Rendered images with source text
[Start of section]

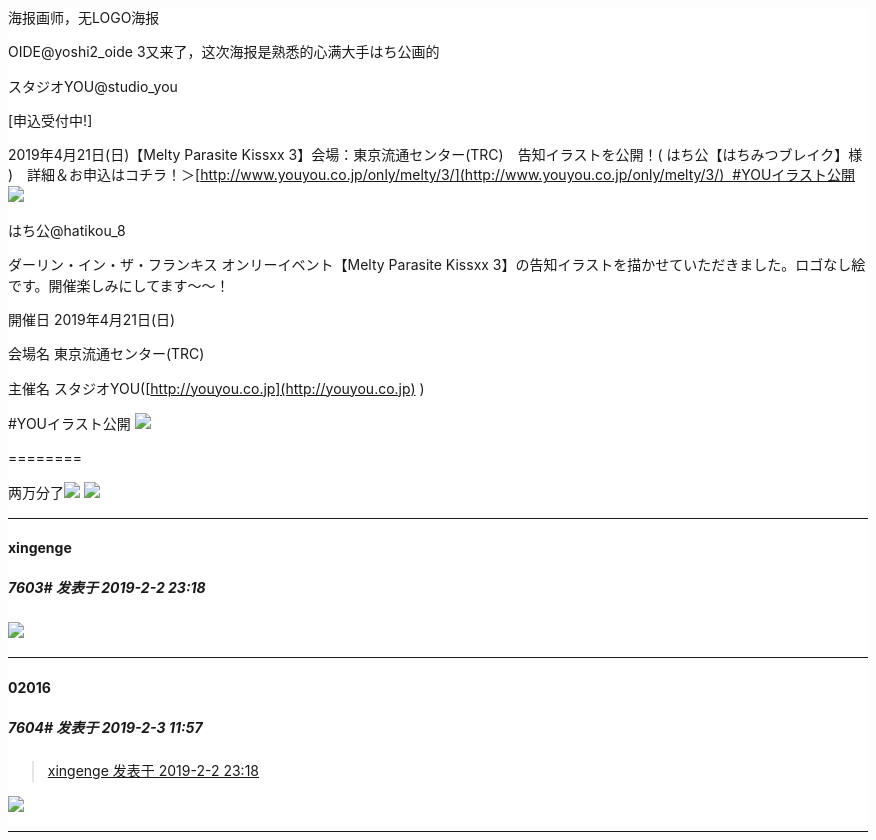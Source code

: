 海报画师，无LOGO海报


OIDE@yoshi2_oide</blockquote>
3又来了，这次海报是熟悉的心满大手はち公画的


スタジオYOU@studio_you


[申込受付中!] 

2019年4月21日(日)【Melty Parasite Kissxx 3】会場：東京流通センター(TRC)　告知イラストを公開！( はち公【はちみつブレイク】様 )　詳細＆お申込はコチラ！＞[http://www.youyou.co.jp/only/melty/3/](http://www.youyou.co.jp/only/melty/3/)  #YOUイラスト公開
<img src="http://wx3.sinaimg.cn/large/b73922a3ly1fzqay9gllmj20k80sgx0a.jpg" referrerpolicy="no-referrer">


はち公@hatikou_8


ダーリン・イン・ザ・フランキス オンリーイベント【Melty Parasite Kissxx 3】の告知イラストを描かせていただきました。ロゴなし絵です。開催楽しみにしてます〜〜！


開催日 2019年4月21日(日)

会場名 東京流通センター(TRC)

主催名 スタジオYOU([http://youyou.co.jp](http://youyou.co.jp) )

#YOUイラスト公開
<img src="http://wx3.sinaimg.cn/large/b73922a3ly1fzqay9xcimj20j70r2n16.jpg" referrerpolicy="no-referrer">


========

两万分了<img src="https://static.saraba1st.com/image/smiley/face2017/062.gif" referrerpolicy="no-referrer">
<img src="https://ww2.sinaimg.cn/large/006LWy2zgy1fzr8bg215yj30a905d3yn.jpg" referrerpolicy="no-referrer">


*****

####  xingenge  
##### 7603#       发表于 2019-2-2 23:18


<img src="http://wx2.sinaimg.cn/large/740ca5e5gy1fzshn3h2w5j21500tx4lp.jpg" referrerpolicy="no-referrer">


*****

####  02016  
##### 7604#       发表于 2019-2-3 11:57


<blockquote><a href="httphttps://bbs.saraba1st.com/2b/forum.php?mod=redirect&amp;goto=findpost&amp;pid=42469968&amp;ptid=1722710" target="_blank">xingenge 发表于 2019-2-2 23:18</a></blockquote>
<img src="https://static.saraba1st.com/image/smiley/face2017/057.png" referrerpolicy="no-referrer">


*****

[End of section]

Task requirements: Search term "YOUイラスト公開": return each line of the data that contains it.

Exercise output:
2019年4月21日(日)【Melty Parasite Kissxx 3】会場：東京流通センター(TRC)　告知イラストを公開！( はち公【はちみつブレイク】様 )　詳細＆お申込はコチラ！＞[http://www.youyou.co.jp/only/melty/3/](http://www.youyou.co.jp/only/melty/3/)  #YOUイラスト公開
#YOUイラスト公開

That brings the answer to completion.